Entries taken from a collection
Start of Block
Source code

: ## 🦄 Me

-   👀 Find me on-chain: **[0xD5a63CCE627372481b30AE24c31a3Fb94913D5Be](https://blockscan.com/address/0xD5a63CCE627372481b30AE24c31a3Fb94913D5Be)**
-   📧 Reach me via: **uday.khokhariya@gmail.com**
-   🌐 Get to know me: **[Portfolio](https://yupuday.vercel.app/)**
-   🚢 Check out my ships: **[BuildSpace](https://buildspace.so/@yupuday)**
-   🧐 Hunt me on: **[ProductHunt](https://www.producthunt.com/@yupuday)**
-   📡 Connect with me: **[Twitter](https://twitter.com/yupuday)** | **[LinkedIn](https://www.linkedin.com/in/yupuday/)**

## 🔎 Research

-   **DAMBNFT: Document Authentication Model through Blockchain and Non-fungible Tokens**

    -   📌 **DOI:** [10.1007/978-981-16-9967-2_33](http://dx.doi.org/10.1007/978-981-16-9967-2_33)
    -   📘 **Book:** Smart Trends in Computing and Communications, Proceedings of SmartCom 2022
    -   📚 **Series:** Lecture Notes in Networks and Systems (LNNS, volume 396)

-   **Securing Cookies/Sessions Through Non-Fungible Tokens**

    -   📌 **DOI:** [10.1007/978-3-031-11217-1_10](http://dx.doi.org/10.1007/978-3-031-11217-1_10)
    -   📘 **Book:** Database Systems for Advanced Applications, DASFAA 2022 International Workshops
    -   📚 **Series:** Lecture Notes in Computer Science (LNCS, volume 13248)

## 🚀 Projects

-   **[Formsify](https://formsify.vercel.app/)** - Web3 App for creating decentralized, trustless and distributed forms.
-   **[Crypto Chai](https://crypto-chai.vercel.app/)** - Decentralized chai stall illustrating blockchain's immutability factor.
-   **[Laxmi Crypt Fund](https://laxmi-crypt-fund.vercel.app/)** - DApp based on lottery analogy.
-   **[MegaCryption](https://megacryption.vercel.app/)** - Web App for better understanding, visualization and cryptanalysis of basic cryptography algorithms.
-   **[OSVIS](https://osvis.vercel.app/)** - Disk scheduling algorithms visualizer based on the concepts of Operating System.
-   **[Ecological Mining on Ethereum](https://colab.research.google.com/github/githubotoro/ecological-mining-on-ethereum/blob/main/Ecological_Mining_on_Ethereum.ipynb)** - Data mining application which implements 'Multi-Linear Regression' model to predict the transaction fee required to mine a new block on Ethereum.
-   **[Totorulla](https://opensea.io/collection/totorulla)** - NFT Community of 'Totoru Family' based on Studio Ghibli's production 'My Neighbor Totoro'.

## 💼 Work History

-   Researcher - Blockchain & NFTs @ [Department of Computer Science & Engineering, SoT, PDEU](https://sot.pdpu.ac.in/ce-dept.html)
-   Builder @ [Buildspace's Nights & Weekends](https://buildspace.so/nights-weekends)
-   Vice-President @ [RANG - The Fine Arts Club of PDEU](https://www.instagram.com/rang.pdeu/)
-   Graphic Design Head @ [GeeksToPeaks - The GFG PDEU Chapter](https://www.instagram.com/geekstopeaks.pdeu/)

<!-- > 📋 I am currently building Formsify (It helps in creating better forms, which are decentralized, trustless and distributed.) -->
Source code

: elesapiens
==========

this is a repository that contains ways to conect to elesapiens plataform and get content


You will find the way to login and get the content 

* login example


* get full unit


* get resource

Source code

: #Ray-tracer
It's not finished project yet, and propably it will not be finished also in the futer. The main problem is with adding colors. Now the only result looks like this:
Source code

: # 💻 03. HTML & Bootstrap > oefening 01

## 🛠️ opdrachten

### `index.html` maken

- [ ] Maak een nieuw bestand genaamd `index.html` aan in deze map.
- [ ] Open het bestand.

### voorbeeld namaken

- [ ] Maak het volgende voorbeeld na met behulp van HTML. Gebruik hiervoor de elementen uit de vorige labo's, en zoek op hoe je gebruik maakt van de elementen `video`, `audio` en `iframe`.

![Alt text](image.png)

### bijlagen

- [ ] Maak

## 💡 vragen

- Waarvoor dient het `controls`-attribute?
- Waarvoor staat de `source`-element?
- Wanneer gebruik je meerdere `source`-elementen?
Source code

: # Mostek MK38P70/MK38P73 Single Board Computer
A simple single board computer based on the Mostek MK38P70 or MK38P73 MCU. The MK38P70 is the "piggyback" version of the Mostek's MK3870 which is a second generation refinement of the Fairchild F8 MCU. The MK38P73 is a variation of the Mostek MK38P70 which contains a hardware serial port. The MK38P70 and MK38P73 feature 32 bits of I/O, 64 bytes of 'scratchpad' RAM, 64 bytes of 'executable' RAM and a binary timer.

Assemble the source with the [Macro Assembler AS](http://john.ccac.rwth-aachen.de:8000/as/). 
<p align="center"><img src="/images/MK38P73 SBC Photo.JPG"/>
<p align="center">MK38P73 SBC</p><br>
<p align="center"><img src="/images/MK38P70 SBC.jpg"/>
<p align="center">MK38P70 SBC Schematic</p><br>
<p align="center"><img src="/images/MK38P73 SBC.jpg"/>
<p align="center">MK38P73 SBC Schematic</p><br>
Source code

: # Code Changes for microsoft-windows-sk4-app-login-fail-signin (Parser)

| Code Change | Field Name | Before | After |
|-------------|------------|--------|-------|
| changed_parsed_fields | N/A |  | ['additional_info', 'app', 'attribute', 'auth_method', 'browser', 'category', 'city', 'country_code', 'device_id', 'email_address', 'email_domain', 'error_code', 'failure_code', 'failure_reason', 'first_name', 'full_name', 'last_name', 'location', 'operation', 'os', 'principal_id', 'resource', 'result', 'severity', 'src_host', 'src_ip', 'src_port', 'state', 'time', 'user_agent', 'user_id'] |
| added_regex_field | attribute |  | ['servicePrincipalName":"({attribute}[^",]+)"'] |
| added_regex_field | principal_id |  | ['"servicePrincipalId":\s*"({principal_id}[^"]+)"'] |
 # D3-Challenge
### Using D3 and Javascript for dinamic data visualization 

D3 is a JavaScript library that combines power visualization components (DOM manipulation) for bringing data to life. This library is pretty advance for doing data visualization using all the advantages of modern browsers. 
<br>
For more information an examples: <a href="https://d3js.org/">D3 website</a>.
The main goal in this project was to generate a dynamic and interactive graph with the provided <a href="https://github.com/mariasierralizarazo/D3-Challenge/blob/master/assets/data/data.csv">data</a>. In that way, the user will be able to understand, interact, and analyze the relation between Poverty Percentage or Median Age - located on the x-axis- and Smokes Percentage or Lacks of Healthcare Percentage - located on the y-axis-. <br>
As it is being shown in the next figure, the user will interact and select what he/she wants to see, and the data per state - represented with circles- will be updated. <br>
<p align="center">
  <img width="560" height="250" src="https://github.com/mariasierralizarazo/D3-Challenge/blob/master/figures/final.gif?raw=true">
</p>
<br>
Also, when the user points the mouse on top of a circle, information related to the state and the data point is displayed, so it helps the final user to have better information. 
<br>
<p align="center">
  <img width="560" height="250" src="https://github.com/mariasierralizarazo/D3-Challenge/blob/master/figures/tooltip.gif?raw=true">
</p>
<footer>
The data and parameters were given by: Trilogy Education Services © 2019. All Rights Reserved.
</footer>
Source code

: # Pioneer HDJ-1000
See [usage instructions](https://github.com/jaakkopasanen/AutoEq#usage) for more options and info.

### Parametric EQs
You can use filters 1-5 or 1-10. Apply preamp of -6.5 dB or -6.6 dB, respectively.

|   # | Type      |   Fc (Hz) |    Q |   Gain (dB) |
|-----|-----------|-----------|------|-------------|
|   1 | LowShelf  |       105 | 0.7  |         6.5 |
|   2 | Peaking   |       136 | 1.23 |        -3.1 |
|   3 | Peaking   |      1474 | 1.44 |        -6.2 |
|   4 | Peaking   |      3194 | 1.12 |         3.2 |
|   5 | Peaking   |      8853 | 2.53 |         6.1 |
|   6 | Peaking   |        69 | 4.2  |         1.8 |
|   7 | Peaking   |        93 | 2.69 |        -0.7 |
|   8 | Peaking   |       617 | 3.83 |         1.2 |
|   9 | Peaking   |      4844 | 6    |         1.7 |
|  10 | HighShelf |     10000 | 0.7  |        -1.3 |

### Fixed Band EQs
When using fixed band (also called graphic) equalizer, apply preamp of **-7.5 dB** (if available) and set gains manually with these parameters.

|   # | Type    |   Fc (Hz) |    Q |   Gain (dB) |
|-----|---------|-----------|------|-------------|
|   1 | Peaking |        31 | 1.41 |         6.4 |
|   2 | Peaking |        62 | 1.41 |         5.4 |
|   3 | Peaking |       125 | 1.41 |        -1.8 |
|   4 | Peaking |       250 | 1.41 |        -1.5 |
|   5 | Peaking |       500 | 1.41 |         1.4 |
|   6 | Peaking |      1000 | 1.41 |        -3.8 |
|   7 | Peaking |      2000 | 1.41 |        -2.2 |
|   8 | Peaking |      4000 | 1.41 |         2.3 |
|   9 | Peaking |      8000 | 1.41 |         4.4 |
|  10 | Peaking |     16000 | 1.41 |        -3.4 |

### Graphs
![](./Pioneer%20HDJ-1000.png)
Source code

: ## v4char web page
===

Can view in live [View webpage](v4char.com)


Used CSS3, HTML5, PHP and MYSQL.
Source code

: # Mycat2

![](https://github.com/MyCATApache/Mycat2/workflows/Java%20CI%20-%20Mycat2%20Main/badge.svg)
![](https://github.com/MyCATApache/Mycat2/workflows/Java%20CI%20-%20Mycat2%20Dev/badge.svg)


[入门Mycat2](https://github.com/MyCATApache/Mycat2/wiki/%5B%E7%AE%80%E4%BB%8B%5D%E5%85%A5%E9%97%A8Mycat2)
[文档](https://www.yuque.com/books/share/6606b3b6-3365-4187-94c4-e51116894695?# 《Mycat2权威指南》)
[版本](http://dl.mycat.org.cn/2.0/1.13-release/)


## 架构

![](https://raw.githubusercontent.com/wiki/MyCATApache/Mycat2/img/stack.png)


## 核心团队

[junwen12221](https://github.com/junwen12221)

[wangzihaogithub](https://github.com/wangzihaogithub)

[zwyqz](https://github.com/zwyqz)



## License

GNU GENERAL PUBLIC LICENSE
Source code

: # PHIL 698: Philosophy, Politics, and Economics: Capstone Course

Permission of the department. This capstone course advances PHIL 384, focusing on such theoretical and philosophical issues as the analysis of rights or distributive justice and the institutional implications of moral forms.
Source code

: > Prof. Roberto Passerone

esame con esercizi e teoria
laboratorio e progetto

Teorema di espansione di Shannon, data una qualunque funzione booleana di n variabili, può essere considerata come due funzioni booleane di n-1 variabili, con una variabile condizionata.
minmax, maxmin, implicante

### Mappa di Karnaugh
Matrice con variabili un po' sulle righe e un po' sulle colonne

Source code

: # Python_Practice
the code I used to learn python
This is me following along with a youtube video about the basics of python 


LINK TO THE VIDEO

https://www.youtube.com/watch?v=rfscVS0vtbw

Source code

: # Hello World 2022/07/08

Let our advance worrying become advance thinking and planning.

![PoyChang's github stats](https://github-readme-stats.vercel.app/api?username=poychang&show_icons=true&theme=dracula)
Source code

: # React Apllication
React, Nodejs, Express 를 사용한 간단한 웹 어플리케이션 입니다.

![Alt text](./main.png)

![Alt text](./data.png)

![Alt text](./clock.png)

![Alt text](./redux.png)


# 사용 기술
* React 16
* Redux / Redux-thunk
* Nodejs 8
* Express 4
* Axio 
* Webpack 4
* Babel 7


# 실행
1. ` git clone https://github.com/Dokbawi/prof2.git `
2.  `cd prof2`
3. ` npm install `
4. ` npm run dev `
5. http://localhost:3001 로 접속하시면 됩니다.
End of Block
#### Required work:
Find the line with "- [ ] Open het bestand." in the entries above. Retype it and each line after it, exactly, through the line with "MK38P70/MK38P73 Single Board Computer", and stop there.

#### Answer:
- [ ] Open het bestand.

### voorbeeld namaken

- [ ] Maak het volgende voorbeeld na met behulp van HTML. Gebruik hiervoor de elementen uit de vorige labo's, en zoek op hoe je gebruik maakt van de elementen `video`, `audio` en `iframe`.

![Alt text](image.png)

### bijlagen

- [ ] Maak

## 💡 vragen

- Waarvoor dient het `controls`-attribute?
- Waarvoor staat de `source`-element?
- Wanneer gebruik je meerdere `source`-elementen?
Source code

: # Mostek MK38P70/MK38P73 Single Board Computer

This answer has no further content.